Directions for this task:
Pick out the lines below that contain the string "type" and copy them all.

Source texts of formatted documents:
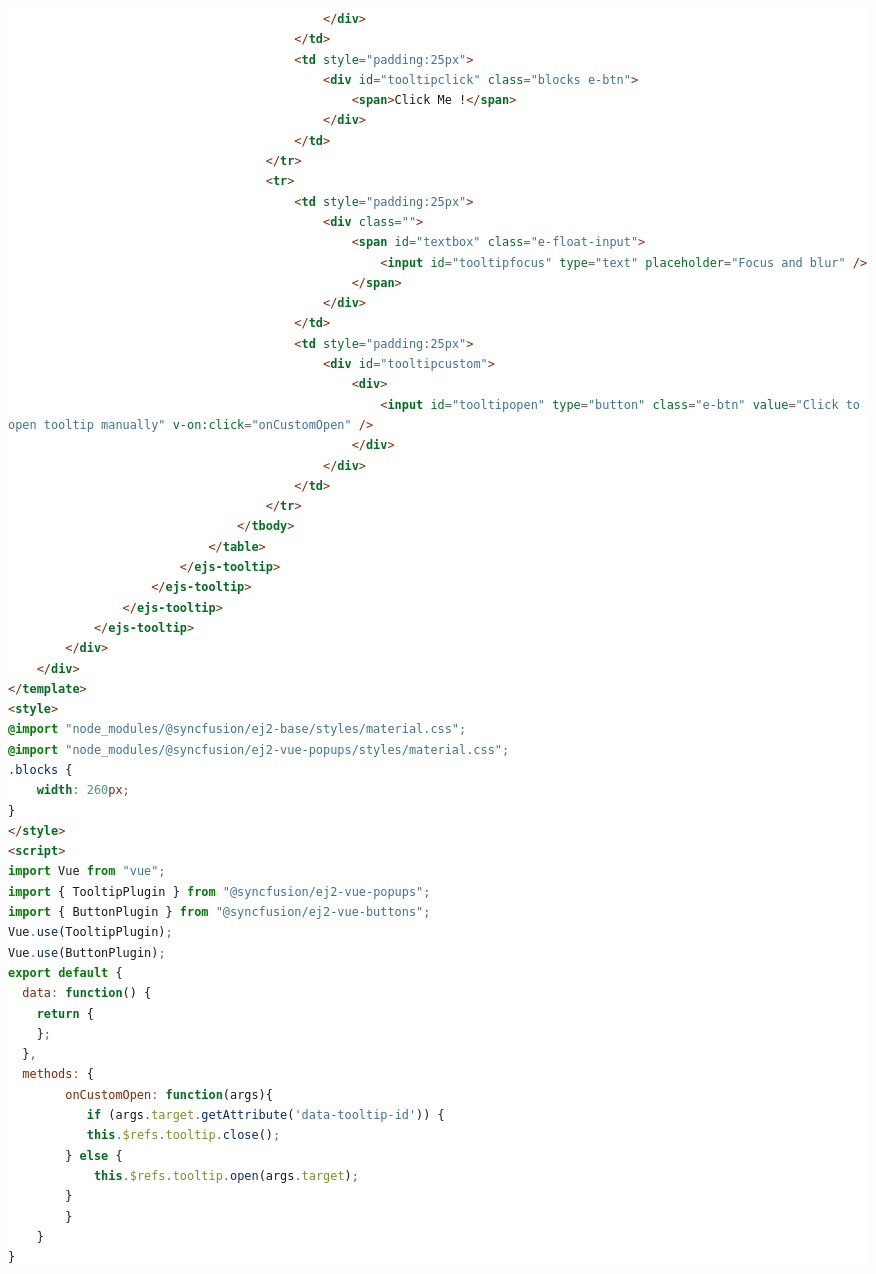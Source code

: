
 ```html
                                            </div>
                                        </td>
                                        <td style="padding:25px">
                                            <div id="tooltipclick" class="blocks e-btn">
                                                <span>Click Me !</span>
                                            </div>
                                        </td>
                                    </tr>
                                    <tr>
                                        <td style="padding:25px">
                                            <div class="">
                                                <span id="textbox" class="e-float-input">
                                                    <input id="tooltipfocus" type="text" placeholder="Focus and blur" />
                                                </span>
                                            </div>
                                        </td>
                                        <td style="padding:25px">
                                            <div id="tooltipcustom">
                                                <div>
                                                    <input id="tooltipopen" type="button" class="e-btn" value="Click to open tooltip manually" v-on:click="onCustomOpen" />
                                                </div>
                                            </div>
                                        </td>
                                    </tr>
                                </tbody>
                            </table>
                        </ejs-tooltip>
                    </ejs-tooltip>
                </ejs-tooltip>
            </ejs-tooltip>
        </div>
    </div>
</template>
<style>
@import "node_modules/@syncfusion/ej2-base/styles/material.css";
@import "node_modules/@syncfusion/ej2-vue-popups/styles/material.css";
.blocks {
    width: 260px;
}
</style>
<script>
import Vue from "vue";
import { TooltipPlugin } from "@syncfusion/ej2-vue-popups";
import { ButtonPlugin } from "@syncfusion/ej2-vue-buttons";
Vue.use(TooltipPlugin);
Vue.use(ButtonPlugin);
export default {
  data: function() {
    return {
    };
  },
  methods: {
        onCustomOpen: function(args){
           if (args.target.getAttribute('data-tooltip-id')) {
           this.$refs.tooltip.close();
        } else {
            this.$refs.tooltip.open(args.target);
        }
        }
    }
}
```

Finished exercise:
                                                    <input id="tooltipfocus" type="text" placeholder="Focus and blur" />
                                                    <input id="tooltipopen" type="button" class="e-btn" value="Click to open tooltip manually" v-on:click="onCustomOpen" />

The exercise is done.